Activity: Which lines of the data hold the word "public"? Copy all of them.

Material provided:
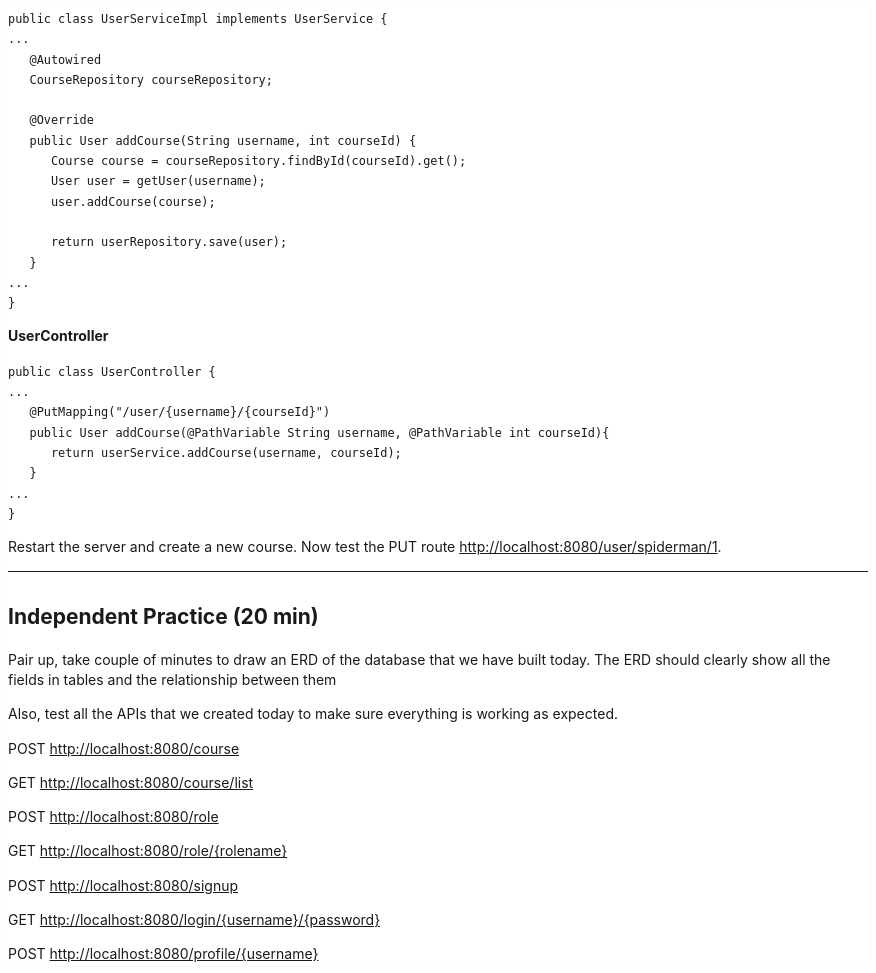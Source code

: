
 ```
public class UserServiceImpl implements UserService {
...
   @Autowired
   CourseRepository courseRepository;
   
   @Override
   public User addCourse(String username, int courseId) {
      Course course = courseRepository.findById(courseId).get();
      User user = getUser(username);
      user.addCourse(course);

      return userRepository.save(user);
   }
...
}
```

**UserController**

```
public class UserController {
...
   @PutMapping("/user/{username}/{courseId}")
   public User addCourse(@PathVariable String username, @PathVariable int courseId){
      return userService.addCourse(username, courseId);
   }
...
}
```

Restart the server and create a new course. Now test the PUT route [http://localhost:8080/user/spiderman/1](http://localhost:8080/user/spiderman/1).

----

## Independent Practice (20 min)

Pair up, take couple of minutes to draw an ERD of the database that we have built today. The ERD should clearly show all the fields in tables and the relationship between them

Also, test all the APIs that we created today to make sure everything is working as expected.

POST [http://localhost:8080/course](http://localhost:8080/course)

GET [http://localhost:8080/course/list](http://localhost:8080/course/list)

POST [http://localhost:8080/role](http://localhost:8080/role)

GET [http://localhost:8080/role/{rolename}](http://localhost:8080/role/ROLE_ADMIN)

POST [http://localhost:8080/signup](http://localhost:8080/signup)

GET [http://localhost:8080/login/{username}/{password}](http://localhost:8080/login/batman/robin)

POST [http://localhost:8080/profile/{username}](http://localhost:8080/profile/batman)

Exercise output:
public class UserServiceImpl implements UserService {
   public User addCourse(String username, int courseId) {
public class UserController {
   public User addCourse(@PathVariable String username, @PathVariable int courseId){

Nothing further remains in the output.